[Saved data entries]

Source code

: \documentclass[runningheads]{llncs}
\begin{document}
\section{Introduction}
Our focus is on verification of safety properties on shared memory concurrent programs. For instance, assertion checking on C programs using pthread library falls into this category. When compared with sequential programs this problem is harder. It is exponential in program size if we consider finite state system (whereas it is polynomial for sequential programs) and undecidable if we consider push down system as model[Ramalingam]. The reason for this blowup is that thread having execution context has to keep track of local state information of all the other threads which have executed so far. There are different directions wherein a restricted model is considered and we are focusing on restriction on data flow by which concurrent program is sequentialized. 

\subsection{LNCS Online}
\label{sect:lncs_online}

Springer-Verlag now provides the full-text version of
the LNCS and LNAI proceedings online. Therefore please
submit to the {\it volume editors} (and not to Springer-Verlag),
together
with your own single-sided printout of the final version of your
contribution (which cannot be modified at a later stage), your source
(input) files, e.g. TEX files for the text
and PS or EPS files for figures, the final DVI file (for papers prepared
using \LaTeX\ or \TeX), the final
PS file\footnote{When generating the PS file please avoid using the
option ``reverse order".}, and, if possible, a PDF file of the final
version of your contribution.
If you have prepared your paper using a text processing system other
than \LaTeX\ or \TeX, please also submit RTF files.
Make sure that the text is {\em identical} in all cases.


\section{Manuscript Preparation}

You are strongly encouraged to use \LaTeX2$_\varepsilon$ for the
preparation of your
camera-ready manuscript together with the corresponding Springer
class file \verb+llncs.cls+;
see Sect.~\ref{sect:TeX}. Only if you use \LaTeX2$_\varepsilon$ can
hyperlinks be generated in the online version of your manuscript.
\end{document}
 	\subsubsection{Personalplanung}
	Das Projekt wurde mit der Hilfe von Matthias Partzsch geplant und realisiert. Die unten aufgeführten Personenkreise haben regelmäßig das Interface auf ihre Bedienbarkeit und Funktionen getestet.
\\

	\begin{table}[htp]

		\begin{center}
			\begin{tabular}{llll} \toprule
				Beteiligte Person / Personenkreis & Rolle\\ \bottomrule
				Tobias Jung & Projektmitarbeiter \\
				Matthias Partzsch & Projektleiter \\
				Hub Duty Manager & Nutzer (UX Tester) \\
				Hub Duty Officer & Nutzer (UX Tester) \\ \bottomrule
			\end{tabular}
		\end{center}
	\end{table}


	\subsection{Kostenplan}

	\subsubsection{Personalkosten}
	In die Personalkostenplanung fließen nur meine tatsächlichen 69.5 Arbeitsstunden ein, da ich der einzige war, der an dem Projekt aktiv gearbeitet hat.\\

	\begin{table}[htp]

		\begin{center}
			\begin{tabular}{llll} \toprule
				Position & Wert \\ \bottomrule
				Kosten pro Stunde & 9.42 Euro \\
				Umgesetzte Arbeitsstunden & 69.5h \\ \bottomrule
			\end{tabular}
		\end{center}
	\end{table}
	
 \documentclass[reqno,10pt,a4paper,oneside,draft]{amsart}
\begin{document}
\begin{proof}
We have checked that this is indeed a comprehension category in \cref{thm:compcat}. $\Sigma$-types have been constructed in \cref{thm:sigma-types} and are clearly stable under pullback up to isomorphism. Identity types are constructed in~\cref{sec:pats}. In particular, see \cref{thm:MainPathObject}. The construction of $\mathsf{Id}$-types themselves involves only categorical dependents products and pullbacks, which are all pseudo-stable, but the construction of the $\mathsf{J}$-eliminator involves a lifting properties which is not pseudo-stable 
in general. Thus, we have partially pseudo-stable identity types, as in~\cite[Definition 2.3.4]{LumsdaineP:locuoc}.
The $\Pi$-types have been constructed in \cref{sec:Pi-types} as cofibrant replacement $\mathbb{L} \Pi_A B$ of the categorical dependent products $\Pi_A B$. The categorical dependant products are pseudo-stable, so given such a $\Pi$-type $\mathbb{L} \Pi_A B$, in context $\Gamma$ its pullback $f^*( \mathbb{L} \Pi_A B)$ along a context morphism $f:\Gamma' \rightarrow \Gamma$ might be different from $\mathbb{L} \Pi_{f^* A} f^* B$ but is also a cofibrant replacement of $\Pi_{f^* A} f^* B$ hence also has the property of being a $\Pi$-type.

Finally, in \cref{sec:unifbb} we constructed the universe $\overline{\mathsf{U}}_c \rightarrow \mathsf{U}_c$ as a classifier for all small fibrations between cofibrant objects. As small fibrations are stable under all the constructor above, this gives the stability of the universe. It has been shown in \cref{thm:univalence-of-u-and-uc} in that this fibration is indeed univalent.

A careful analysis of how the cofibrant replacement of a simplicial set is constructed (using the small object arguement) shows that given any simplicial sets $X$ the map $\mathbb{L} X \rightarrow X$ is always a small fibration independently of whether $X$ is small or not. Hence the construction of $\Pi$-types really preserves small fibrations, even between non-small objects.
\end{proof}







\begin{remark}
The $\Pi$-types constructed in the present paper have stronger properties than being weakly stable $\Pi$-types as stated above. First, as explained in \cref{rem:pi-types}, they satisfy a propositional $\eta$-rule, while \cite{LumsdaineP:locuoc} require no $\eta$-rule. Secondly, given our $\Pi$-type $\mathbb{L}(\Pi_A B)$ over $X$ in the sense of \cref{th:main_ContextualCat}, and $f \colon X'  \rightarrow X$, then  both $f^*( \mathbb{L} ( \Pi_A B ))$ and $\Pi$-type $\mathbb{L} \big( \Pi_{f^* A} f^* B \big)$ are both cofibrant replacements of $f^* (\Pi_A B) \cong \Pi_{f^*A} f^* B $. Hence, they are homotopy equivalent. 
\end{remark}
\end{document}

==

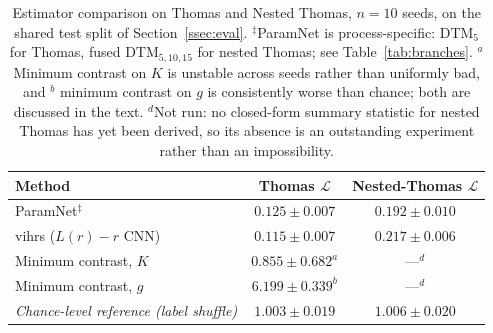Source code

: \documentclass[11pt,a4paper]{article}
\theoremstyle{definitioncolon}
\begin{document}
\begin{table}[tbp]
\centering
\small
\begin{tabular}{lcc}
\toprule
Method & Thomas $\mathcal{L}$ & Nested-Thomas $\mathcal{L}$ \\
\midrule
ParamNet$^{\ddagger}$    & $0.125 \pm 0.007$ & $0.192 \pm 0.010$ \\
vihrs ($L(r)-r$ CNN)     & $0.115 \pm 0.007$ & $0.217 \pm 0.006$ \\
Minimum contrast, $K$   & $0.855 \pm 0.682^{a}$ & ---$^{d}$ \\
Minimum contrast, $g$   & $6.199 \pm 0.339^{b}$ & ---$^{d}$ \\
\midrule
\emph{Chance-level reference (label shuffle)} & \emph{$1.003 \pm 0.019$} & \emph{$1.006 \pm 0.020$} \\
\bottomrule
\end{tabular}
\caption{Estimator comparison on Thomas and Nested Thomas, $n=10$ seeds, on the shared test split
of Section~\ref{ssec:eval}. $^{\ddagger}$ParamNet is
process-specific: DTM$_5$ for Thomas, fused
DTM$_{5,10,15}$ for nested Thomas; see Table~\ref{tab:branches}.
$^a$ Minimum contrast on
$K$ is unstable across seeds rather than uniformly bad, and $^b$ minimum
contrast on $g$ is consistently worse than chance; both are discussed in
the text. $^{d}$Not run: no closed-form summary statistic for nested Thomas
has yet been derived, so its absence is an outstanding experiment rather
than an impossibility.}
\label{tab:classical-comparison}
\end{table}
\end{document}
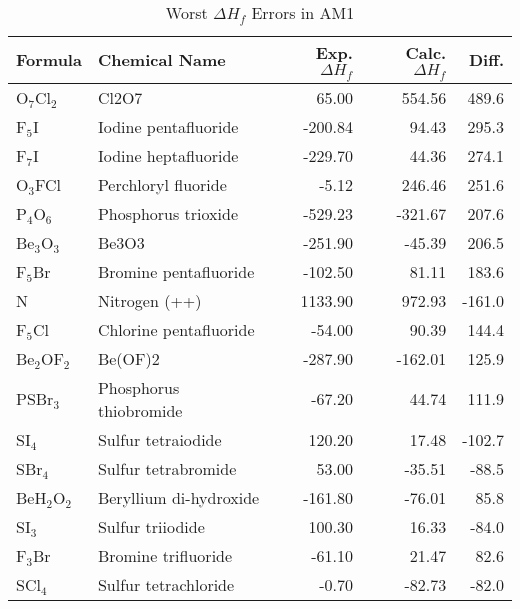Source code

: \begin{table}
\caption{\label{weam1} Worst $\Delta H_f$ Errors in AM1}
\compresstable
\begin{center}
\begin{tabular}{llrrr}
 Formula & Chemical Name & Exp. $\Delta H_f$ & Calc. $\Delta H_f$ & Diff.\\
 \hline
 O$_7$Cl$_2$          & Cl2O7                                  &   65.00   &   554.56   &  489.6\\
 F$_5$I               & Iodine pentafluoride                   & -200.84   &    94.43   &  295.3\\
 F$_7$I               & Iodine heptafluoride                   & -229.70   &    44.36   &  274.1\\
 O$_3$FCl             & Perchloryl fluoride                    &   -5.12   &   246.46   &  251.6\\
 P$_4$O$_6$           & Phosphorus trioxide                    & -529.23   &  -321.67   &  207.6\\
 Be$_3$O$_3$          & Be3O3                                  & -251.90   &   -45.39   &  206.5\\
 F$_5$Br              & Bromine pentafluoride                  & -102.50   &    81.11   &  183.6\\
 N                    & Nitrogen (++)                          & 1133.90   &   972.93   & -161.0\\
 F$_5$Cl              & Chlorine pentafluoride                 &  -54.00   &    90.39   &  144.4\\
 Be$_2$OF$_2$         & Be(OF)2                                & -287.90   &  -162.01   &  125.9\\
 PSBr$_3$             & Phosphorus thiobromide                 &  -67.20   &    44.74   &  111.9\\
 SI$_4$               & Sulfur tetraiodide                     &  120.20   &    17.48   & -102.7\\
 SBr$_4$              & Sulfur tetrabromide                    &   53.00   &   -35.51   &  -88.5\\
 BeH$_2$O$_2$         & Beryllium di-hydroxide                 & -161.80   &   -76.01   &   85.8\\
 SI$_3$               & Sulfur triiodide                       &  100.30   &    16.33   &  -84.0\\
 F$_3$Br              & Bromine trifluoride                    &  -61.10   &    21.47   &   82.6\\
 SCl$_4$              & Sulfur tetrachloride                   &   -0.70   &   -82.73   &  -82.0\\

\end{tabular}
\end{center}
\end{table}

...

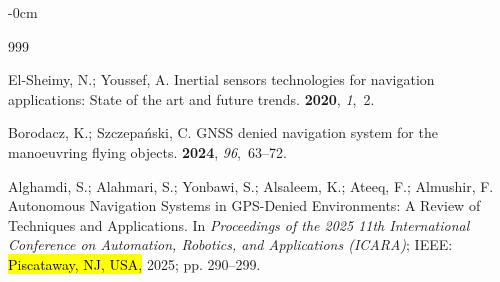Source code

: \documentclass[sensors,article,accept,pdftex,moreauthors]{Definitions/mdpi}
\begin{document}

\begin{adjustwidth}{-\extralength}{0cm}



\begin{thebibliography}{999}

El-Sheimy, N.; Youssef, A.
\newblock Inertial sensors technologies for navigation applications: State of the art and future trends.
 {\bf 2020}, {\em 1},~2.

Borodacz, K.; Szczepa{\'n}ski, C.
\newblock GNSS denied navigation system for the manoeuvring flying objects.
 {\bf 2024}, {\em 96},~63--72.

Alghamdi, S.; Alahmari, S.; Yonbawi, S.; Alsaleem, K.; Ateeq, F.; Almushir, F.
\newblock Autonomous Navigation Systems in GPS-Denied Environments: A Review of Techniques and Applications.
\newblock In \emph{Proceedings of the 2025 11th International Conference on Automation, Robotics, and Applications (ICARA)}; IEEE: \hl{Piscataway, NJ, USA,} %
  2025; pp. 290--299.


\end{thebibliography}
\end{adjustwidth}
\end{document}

* _Task to complete_: Given the records above, restate word for word only the lines starting at the one with "avoid using the" and ending at the one with "use \LaTeX2$_\varepsilon$ can".

* _Solution to the exercise_:
PS file\footnote{When generating the PS file please avoid using the
option ``reverse order".}, and, if possible, a PDF file of the final
version of your contribution.
If you have prepared your paper using a text processing system other
than \LaTeX\ or \TeX, please also submit RTF files.
Make sure that the text is {\em identical} in all cases.


\section{Manuscript Preparation}

You are strongly encouraged to use \LaTeX2$_\varepsilon$ for the
preparation of your
camera-ready manuscript together with the corresponding Springer
class file \verb+llncs.cls+;
see Sect.~\ref{sect:TeX}. Only if you use \LaTeX2$_\varepsilon$ can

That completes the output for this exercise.